Pharmacy and Pharmaceutical Sciences
Background: Active learning approaches may optimize classroom instruction by allowing students to think about, reflect on, and inquire about, the content relevant to their own experiences and learning.
Methods: We reviewed the current literature in: motivational interviewing; active learning techniques; and, medication adherence methods/questionnaires. Our School of Pharmacy (SOP) and School of Professional Psychology (SPP) decided on the core disease state content to be presented within the patient education module (PEM).
Results: Power-point slides were developed discussing: adherence; activities self-identifying adherence barriers; designing patient-specific adherence plans; medication safety; adverse drug effects; interactions; and, pharmacotherapy for bipolar, depression, anxiety and psychosis.
Discussion: Participants will be referred to the pharmacist-taught PEM during the up-coming year and have the opportunity to follow-up with clinical psychologists, clinical pharmacists, nurse practitioners, and physician assistants for various services.
Implications: Our PEM may help patients with limited resources within our community receive psychotropic medication adherence education.

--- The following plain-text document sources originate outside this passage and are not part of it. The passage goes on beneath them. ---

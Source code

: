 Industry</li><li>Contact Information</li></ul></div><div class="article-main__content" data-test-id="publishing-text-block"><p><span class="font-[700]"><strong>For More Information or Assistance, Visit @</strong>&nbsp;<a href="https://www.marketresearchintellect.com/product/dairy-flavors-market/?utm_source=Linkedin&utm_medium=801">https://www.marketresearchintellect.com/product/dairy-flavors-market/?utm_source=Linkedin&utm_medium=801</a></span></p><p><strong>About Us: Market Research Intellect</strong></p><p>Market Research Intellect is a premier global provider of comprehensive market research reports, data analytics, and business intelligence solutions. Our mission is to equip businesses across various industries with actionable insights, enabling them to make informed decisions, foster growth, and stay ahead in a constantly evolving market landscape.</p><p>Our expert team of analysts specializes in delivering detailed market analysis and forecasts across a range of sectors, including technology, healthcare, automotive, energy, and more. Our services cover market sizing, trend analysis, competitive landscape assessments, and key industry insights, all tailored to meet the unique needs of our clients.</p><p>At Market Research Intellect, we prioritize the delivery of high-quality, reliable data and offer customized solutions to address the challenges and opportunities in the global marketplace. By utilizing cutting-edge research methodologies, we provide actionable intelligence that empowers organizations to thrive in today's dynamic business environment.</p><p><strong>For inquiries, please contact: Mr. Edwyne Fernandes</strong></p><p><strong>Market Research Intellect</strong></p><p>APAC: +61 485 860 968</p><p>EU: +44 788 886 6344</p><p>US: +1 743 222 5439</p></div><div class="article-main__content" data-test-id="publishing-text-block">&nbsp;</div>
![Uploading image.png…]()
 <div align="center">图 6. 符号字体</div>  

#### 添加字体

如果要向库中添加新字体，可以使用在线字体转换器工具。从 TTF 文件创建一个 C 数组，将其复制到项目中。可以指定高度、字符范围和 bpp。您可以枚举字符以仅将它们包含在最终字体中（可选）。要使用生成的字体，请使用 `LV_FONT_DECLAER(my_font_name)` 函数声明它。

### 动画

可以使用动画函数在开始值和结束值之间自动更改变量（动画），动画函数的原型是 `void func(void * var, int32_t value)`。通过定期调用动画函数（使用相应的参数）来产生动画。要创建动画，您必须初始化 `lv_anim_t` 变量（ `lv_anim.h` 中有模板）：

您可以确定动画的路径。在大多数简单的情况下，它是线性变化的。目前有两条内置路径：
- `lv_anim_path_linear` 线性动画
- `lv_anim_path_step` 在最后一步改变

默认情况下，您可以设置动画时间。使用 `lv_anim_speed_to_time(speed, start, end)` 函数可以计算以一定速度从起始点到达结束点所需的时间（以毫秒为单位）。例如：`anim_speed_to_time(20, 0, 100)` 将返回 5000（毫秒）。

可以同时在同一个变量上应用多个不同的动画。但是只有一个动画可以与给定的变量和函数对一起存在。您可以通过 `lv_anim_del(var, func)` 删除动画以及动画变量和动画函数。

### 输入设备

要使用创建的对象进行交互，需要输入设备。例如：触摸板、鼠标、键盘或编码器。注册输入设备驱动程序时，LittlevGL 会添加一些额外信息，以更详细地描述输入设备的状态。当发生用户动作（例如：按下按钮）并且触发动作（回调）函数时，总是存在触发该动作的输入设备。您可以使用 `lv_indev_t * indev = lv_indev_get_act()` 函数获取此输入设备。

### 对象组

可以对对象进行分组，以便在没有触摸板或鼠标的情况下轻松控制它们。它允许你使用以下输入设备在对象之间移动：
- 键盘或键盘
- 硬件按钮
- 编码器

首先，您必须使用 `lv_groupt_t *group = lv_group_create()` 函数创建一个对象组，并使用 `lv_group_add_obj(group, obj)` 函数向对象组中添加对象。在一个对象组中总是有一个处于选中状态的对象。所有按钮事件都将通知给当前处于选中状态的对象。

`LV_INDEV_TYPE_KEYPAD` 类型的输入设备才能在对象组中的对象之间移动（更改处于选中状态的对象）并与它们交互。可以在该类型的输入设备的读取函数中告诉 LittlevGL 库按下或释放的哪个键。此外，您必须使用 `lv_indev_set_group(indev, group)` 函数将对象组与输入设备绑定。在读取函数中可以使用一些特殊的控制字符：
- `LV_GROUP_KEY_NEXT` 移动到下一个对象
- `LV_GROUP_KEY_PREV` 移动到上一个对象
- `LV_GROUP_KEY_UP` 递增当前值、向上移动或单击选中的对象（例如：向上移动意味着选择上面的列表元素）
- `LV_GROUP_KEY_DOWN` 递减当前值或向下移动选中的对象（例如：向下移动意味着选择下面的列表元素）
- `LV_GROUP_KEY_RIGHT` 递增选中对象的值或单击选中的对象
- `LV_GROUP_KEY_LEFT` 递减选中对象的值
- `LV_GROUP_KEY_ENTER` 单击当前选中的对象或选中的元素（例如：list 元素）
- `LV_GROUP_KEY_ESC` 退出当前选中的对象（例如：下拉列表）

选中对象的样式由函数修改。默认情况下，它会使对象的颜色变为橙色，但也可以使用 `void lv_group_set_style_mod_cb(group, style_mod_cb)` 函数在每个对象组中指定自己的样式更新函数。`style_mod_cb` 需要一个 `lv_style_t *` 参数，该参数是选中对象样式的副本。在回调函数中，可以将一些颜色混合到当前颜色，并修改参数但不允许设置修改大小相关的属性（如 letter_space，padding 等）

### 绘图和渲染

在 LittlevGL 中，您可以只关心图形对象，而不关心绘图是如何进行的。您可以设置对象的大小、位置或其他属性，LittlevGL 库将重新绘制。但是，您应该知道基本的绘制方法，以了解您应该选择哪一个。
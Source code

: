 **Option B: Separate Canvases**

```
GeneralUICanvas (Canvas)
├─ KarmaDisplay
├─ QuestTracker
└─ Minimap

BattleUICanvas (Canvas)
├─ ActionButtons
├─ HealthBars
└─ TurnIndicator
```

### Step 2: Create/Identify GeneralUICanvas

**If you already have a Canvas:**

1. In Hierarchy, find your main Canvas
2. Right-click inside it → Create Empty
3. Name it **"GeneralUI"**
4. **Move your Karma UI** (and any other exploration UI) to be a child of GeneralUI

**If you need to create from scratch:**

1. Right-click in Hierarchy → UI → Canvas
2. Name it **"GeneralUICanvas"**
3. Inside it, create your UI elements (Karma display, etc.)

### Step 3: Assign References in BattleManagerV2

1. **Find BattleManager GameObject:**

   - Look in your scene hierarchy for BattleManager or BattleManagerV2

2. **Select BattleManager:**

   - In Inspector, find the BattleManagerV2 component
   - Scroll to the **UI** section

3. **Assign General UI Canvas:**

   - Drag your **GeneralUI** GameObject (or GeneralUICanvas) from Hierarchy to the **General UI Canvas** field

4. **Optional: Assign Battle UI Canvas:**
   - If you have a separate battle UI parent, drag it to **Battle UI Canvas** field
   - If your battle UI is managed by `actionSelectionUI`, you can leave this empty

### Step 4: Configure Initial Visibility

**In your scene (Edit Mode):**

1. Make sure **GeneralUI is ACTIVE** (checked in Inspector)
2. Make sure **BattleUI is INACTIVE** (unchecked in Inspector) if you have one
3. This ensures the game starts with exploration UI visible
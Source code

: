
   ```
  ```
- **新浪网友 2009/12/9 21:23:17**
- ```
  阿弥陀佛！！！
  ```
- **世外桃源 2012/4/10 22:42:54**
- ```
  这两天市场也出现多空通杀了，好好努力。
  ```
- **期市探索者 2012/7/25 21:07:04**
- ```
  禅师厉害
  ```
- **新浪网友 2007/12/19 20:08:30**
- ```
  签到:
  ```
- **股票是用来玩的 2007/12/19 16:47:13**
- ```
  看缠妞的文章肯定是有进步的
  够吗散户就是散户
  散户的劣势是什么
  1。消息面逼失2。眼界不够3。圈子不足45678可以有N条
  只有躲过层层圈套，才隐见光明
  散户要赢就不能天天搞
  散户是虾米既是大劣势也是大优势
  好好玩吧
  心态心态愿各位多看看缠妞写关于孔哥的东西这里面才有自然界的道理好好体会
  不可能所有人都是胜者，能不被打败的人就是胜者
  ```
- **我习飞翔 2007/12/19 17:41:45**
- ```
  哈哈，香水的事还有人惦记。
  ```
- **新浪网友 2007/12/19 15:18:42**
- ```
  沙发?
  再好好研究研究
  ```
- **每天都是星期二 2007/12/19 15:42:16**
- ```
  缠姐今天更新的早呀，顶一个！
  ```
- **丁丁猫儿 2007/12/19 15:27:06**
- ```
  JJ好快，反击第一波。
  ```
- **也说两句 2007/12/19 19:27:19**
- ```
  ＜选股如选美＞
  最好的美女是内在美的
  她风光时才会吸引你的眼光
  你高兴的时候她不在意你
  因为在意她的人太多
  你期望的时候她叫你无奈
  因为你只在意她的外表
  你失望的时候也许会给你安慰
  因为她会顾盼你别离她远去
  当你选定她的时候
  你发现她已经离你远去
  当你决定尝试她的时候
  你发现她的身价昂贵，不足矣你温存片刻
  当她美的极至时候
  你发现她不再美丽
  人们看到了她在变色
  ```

Such collaborative approaches may also spark proliferation of inter-professional practice models and research within our institution.
Conclusion: Other schools and institutions with similar resources may mimic or adapt our PEM to implement within their own communities.
Rahimi, Layla; Phillips, Megan; Fuentes, David; Thomas, Jay C.; and Christiansen, Lisa R., "Describing an Active-Learning Patient Education Module to Promote Psychotropic Medication Adherence" (2010). Faculty Scholarship (PHRM). 32.